# Bias Detection with SageMaker Clarify

In [None]:
%%sh
pip -q install sagemaker --upgrade
pip -q install scikit-learn imbalanced-learn

## 1 - Load dataset

In [None]:
import boto3, io
import pandas as pd

dataset = pd.read_csv('dataset.csv')

In [None]:
dataset.shape

In [None]:
dataset.head()

In [None]:
from sklearn.model_selection import train_test_split

train_data, test_data = train_test_split(dataset, test_size=0.1)

In [None]:
print(train_data.shape)
print(test_data.shape)

In [None]:
train_data.to_csv('train_data.csv', index=False, header=False)
test_data.to_csv('test_data.csv', index=False, header=False)

In [None]:
test_data_no_labels = test_data.drop(['Label'], axis=1)
test_data_no_labels = test_data_no_labels[:100]

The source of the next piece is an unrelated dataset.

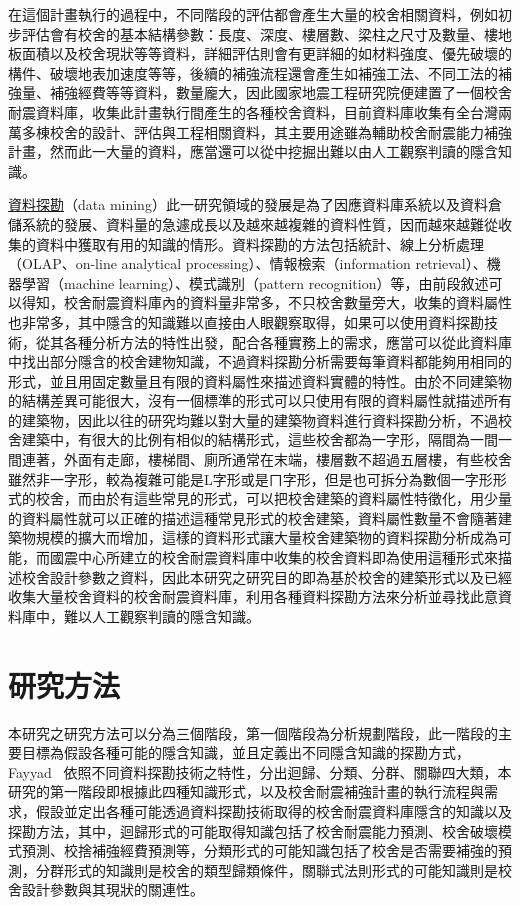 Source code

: 在這個計畫執行的過程中，不同階段的評估都會產生大量的校舍相關資料，例如初步評估會有校舍的基本結構參數：長度、深度、樓層數、梁柱之尺寸及數量、樓地板面積以及校舍現狀等等資料，詳細評估則會有更詳細的如材料強度、優先破壞的構件、破壞地表加速度等等，後續的補強流程還會產生如補強工法、不同工法的補強量、補強經費等等資料，數量龐大，因此國家地震工程研究院便建置了一個校舍耐震資料庫，收集此計畫執行間產生的各種校舍資料，目前資料庫收集有全台灣兩萬多棟校舍的設計、評估與工程相關資料，其主要用途雖為輔助校舍耐震能力補強計畫，然而此一大量的資料，應當還可以從中挖掘出難以由人工觀察判讀的隱含知識。

\underline{資料探勘}（data mining）此一研究領域的發展是為了因應資料庫系統以及資料倉儲系統的發展、資料量的急遽成長以及越來越複雜的資料性質，因而越來越難從收集的資料中獲取有用的知識的情形。資料探勘的方法包括統計、線上分析處理（OLAP、on-line analytical processing）、情報檢索（information retrieval）、機器學習（machine learning）、模式識別（pattern recognition）等，由前段敘述可以得知，校舍耐震資料庫內的資料量非常多，不只校舍數量旁大，收集的資料屬性也非常多，其中隱含的知識難以直接由人眼觀察取得，如果可以使用資料探勘技術，從其各種分析方法的特性出發，配合各種實務上的需求，應當可以從此資料庫中找出部分隱含的校舍建物知識，不過資料探勘分析需要每筆資料都能夠用相同的形式，並且用固定數量且有限的資料屬性來描述資料實體的特性。由於不同建築物的結構差異可能很大，沒有一個標準的形式可以只使用有限的資料屬性就描述所有的建築物，因此以往的研究均難以對大量的建築物資料進行資料探勘分析，不過校舍建築中，有很大的比例有相似的結構形式，這些校舍都為一字形，隔間為一間一間連著，外面有走廊，樓梯間、廁所通常在末端，樓層數不超過五層樓，有些校舍雖然非一字形，較為複雜可能是L字形或是ㄇ字形，但是也可拆分為數個一字形形式的校舍，而由於有這些常見的形式，可以把校舍建築的資料屬性特徵化，用少量的資料屬性就可以正確的描述這種常見形式的校舍建築，資料屬性數量不會隨著建築物規模的擴大而增加，這樣的資料形式讓大量校舍建築物的資料探勘分析成為可能，而國震中心所建立的校舍耐震資料庫中收集的校舍資料即為使用這種形式來描述校舍設計參數之資料，因此本研究之研究目的即為基於校舍的建築形式以及已經收集大量校舍資料的校舍耐震資料庫，利用各種資料探勘方法來分析並尋找此意資料庫中，難以人工觀察判讀的隱含知識。

\section{研究方法}

本研究之研究方法可以分為三個階段，第一個階段為分析規劃階段，此一階段的主要目標為假設各種可能的隱含知識，並且定義出不同隱含知識的探勘方式，Fayyad~\cite{fayyad1996data} 依照不同資料探勘技術之特性，分出迴歸、分類、分群、關聯四大類，本研究的第一階段即根據此四種知識形式，以及校舍耐震補強計畫的執行流程與需求，假設並定出各種可能透過資料探勘技術取得的校舍耐震資料庫隱含的知識以及探勘方法，其中，迴歸形式的可能取得知識包括了校舍耐震能力預測、校舍破壞模式預測、校捨補強經費預測等，分類形式的可能知識包括了校舍是否需要補強的預測，分群形式的知識則是校舍的類型歸類條件，關聯式法則形式的可能知識則是校舍設計參數與其現狀的關連性。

test_data_no_labels.to_csv('test_data_no_labels.csv', index=False, header=False)

## 3 - Train a classification model with XGBoost on Amazon SageMaker

In [None]:
import sagemaker
from sagemaker import get_execution_role
from sagemaker import Session

print(sagemaker.__version__)

session = Session()
bucket  = session.default_bucket()
prefix  = 'bias-detection-adult-dataset'
region  = session.boto_region_name
role    = get_execution_role()

In [None]:
from sagemaker.s3 import S3Uploader
from sagemaker.inputs import TrainingInput

train_uri = S3Uploader.upload('train_data.csv', 's3://{}/{}'.format(bucket, prefix))
train_input = TrainingInput(train_uri, content_type='csv')

test_uri = S3Uploader.upload('test_data.csv', 's3://{}/{}'.format(bucket, prefix))
test_input = TrainingInput(test_uri, content_type='csv')

test_no_labels_uri = S3Uploader.upload('test_data_no_labels.csv', 's3://{}/{}'.format(bucket, prefix))

In [None]:
from sagemaker.image_uris import retrieve
from sagemaker.estimator import Estimator

container = retrieve('xgboost', region, version='latest')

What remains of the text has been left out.